Task brief: Print every entry word for word, but omit the pictures.

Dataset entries
——

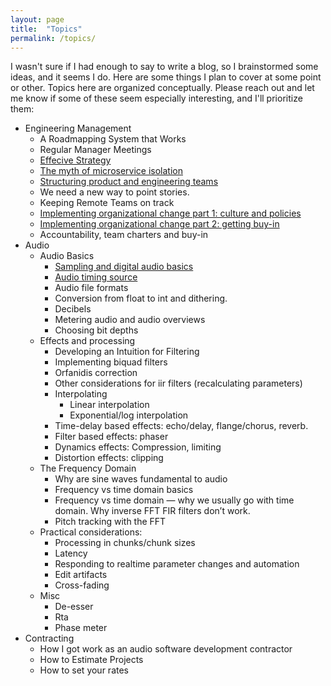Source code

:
 ```yaml
---
layout: page
title:  "Topics"
permalink: /topics/
---
```


I wasn't sure if I had enough to say to write a blog, so I brainstormed some ideas, and it seems I do. Here are some things I plan to cover at some point or other. Topics here are organized conceptually. Please reach out and let me know if some of these seem especially interesting, and I'll prioritize them:

* Engineering Management
	* A Roadmapping System that Works
	* Regular Manager Meetings
	* [Effecive Strategy](/management/2024/11/15/effective-strategy.html)
	* [The myth of microservice isolation](/management/2024/11/01/myth-of-micrservice-isolation.html)
	* [Structuring product and engineering teams](/management/2024/10/23/structuring-product-engineering-teams.html)
	* We need a new way to point stories.
	* Keeping Remote Teams on track
	* [Implementing organizational change part 1: culture and policies](/management/2024/11/06/Implementing-organizational-change-part-1-culture-and-policies.html)
	* [Implementing organizational change part 2: getting buy-in](/management/2024/11/06/Implementing-organizational-change-part-2-getting-buy-in.html)
	* Accountability, team charters and buy-in
* Audio
	* Audio Basics
		* [Sampling and digital audio basics](/audio/2024/10/23/digital-audio-basics-sampling-analog-and-digital-conversion.html)
		* [Audio timing source](/audio/2024/10/23/audio-clocking-and-audio-video-synchronization.html)
		* Audio file formats
		* Conversion from float to int and dithering.
		* Decibels
		* Metering audio and audio overviews
		* Choosing bit depths
	* Effects and processing
		* Developing an Intuition for Filtering
		* Implementing biquad filters
		* Orfanidis correction
		* Other considerations for iir filters (recalculating parameters)
		* Interpolating
			* Linear interpolation
			* Exponential/log interpolation
		* Time-delay based effects: echo/delay, flange/chorus, reverb.
		* Filter based effects: phaser
		* Dynamics effects: Compression, limiting
		* Distortion effects: clipping
	* The Frequency Domain
		* Why are sine waves fundamental to audio
		* Frequency vs time domain basics
		* Frequency vs time domain — why we usually go with time domain. Why inverse FFT FIR filters don’t work.
		* Pitch tracking with the FFT
	* Practical considerations:
		* Processing in chunks/chunk sizes
		* Latency
		* Responding to realtime parameter changes and automation
		* Edit artifacts
		* Cross-fading
	* Misc
		* De-esser
		* Rta
		* Phase meter
* Contracting
	* How I got work as an audio software development contractor
	* How to Estimate Projects
	* How to set your rates
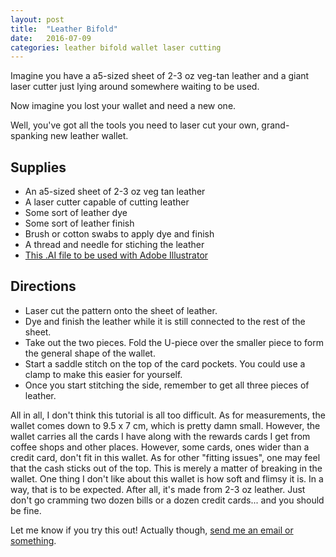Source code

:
 ```yaml
---
layout: post
title:  "Leather Bifold"
date:   2016-07-09
categories: leather bifold wallet laser cutting
---
```


Imagine you have a a5-sized sheet of 2-3 oz veg-tan leather and a giant laser cutter just lying around somewhere waiting to be used.

Now imagine you lost your wallet and need a new one.

Well, you've got all the tools you need to laser cut your own, grand-spanking new leather wallet.

## Supplies
* An a5-sized sheet of 2-3 oz veg tan leather
* A laser cutter capable of cutting leather
* Some sort of leather dye
* Some sort of leather finish
* Brush or cotton swabs to apply dye and finish
* A thread and needle for stiching the leather
* [This .AI file to be used with Adobe Illustrator](/downloads/bifoldv5.ai)

## Directions
* Laser cut the pattern onto the sheet of leather.
* Dye and finish the leather while it is still connected to the rest of the sheet.
* Take out the two pieces. Fold the U-piece over the smaller piece to form the general shape of the wallet.
* Start a saddle stitch on the top of the card pockets. You could use a clamp to make this easier for yourself.
* Once you start stitching the side, remember to get all three pieces of leather. 

All in all, I don't think this tutorial is all too difficult. As for measurements, the wallet comes down to 9.5 x 7 cm, which is pretty damn small. However, the wallet carries all the cards I have along with the rewards cards I get from coffee shops and other places. However, some cards, ones wider than a credit card, don't fit in this wallet. As for other "fitting issues", one may feel that the cash sticks out of the top. This is merely a matter of breaking in the wallet. One thing I don't like about this wallet is how soft and flimsy it is. In a way, that is to be expected. After all, it's made from 2-3 oz leather. Just don't go cramming two dozen bills or a dozen credit cards... and you should be fine.

Let me know if you try this out! Actually though, [send me an email or something](mailto:william@chilly.blue).

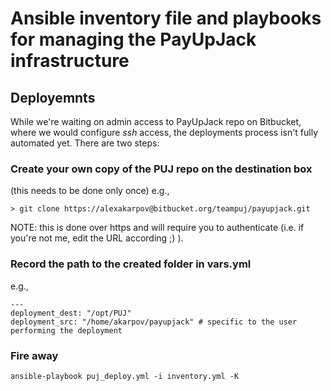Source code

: # Ansible inventory file and playbooks for managing the PayUpJack infrastructure

## Deployemnts
While we're waiting on admin access to PayUpJack repo on Bitbucket, where we would configure *ssh* access, the deployments process isn't fully automated yet. There are two steps:

### Create your own copy of the PUJ repo on the destination box
(this needs to be done only once)
e.g.,
```
> git clone https://alexakarpov@bitbucket.org/teampuj/payupjack.git
```
NOTE: this is done over https and will require you to authenticate (i.e. if you're not me, edit the URL according ;) ).

### Record the path to the created folder in vars.yml
e.g.,
```
---
deployment_dest: "/opt/PUJ"
deployment_src: "/home/akarpov/payupjack" # specific to the user performing the deployment

```

### Fire away

```
ansible-playbook puj_deploy.yml -i inventory.yml -K
```
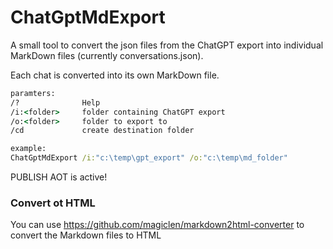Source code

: # ChatGptMdExport

A small tool to convert the json files from the ChatGPT export into individual MarkDown files (currently conversations.json).

Each chat is converted into its own MarkDown file.

```cmd
paramters:
/?              Help
/i:<folder>     folder containing ChatGPT export
/o:<folder>     folder to export to
/cd             create destination folder

example:
ChatGptMdExport /i:"c:\temp\gpt_export" /o:"c:\temp\md_folder"
```

PUBLISH AOT is active!

### Convert ot HTML
You can use https://github.com/magiclen/markdown2html-converter to convert the Markdown files to HTML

——

Worked solution:
Source code

:
 ```yaml
---
layout: page
title:  "Topics"
permalink: /topics/
---
```


I wasn't sure if I had enough to say to write a blog, so I brainstormed some ideas, and it seems I do. Here are some things I plan to cover at some point or other. Topics here are organized conceptually. Please reach out and let me know if some of these seem especially interesting, and I'll prioritize them:

* Engineering Management
	* A Roadmapping System that Works
	* Regular Manager Meetings
	* [Effecive Strategy](/management/2024/11/15/effective-strategy.html)
	* [The myth of microservice isolation](/management/2024/11/01/myth-of-micrservice-isolation.html)
	* [Structuring product and engineering teams](/management/2024/10/23/structuring-product-engineering-teams.html)
	* We need a new way to point stories.
	* Keeping Remote Teams on track
	* [Implementing organizational change part 1: culture and policies](/management/2024/11/06/Implementing-organizational-change-part-1-culture-and-policies.html)
	* [Implementing organizational change part 2: getting buy-in](/management/2024/11/06/Implementing-organizational-change-part-2-getting-buy-in.html)
	* Accountability, team charters and buy-in
* Audio
	* Audio Basics
		* [Sampling and digital audio basics](/audio/2024/10/23/digital-audio-basics-sampling-analog-and-digital-conversion.html)
		* [Audio timing source](/audio/2024/10/23/audio-clocking-and-audio-video-synchronization.html)
		* Audio file formats
		* Conversion from float to int and dithering.
		* Decibels
		* Metering audio and audio overviews
		* Choosing bit depths
	* Effects and processing
		* Developing an Intuition for Filtering
		* Implementing biquad filters
		* Orfanidis correction
		* Other considerations for iir filters (recalculating parameters)
		* Interpolating
			* Linear interpolation
			* Exponential/log interpolation
		* Time-delay based effects: echo/delay, flange/chorus, reverb.
		* Filter based effects: phaser
		* Dynamics effects: Compression, limiting
		* Distortion effects: clipping
	* The Frequency Domain
		* Why are sine waves fundamental to audio
		* Frequency vs time domain basics
		* Frequency vs time domain — why we usually go with time domain. Why inverse FFT FIR filters don’t work.
		* Pitch tracking with the FFT
	* Practical considerations:
		* Processing in chunks/chunk sizes
		* Latency
		* Responding to realtime parameter changes and automation
		* Edit artifacts
		* Cross-fading
	* Misc
		* De-esser
		* Rta
		* Phase meter
* Contracting
	* How I got work as an audio software development contractor
	* How to Estimate Projects
	* How to set your rates
Source code

:
 ```yaml
---
layout: post
title:  "Leather Bifold"
date:   2016-07-09
categories: leather bifold wallet laser cutting
---
```


Imagine you have a a5-sized sheet of 2-3 oz veg-tan leather and a giant laser cutter just lying around somewhere waiting to be used.

Now imagine you lost your wallet and need a new one.

Well, you've got all the tools you need to laser cut your own, grand-spanking new leather wallet.

## Supplies
* An a5-sized sheet of 2-3 oz veg tan leather
* A laser cutter capable of cutting leather
* Some sort of leather dye
* Some sort of leather finish
* Brush or cotton swabs to apply dye and finish
* A thread and needle for stiching the leather
* [This .AI file to be used with Adobe Illustrator](/downloads/bifoldv5.ai)

## Directions
* Laser cut the pattern onto the sheet of leather.
* Dye and finish the leather while it is still connected to the rest of the sheet.
* Take out the two pieces. Fold the U-piece over the smaller piece to form the general shape of the wallet.
* Start a saddle stitch on the top of the card pockets. You could use a clamp to make this easier for yourself.
* Once you start stitching the side, remember to get all three pieces of leather. 

All in all, I don't think this tutorial is all too difficult. As for measurements, the wallet comes down to 9.5 x 7 cm, which is pretty damn small. However, the wallet carries all the cards I have along with the rewards cards I get from coffee shops and other places. However, some cards, ones wider than a credit card, don't fit in this wallet. As for other "fitting issues", one may feel that the cash sticks out of the top. This is merely a matter of breaking in the wallet. One thing I don't like about this wallet is how soft and flimsy it is. In a way, that is to be expected. After all, it's made from 2-3 oz leather. Just don't go cramming two dozen bills or a dozen credit cards... and you should be fine.

Let me know if you try this out! Actually though, [send me an email or something](mailto:william@chilly.blue).

Source code

: # Ansible inventory file and playbooks for managing the PayUpJack infrastructure

## Deployemnts
While we're waiting on admin access to PayUpJack repo on Bitbucket, where we would configure *ssh* access, the deployments process isn't fully automated yet. There are two steps:

### Create your own copy of the PUJ repo on the destination box
(this needs to be done only once)
e.g.,
```
> git clone https://alexakarpov@bitbucket.org/teampuj/payupjack.git
```
NOTE: this is done over https and will require you to authenticate (i.e. if you're not me, edit the URL according ;) ).

### Record the path to the created folder in vars.yml
e.g.,
```
---
deployment_dest: "/opt/PUJ"
deployment_src: "/home/akarpov/payupjack" # specific to the user performing the deployment

```

### Fire away

```
ansible-playbook puj_deploy.yml -i inventory.yml -K
```
Source code

: # ChatGptMdExport

A small tool to convert the json files from the ChatGPT export into individual MarkDown files (currently conversations.json).

Each chat is converted into its own MarkDown file.

```cmd
paramters:
/?              Help
/i:<folder>     folder containing ChatGPT export
/o:<folder>     folder to export to
/cd             create destination folder

example:
ChatGptMdExport /i:"c:\temp\gpt_export" /o:"c:\temp\md_folder"
```

PUBLISH AOT is active!

### Convert ot HTML
You can use https://github.com/magiclen/markdown2html-converter to convert the Markdown files to HTML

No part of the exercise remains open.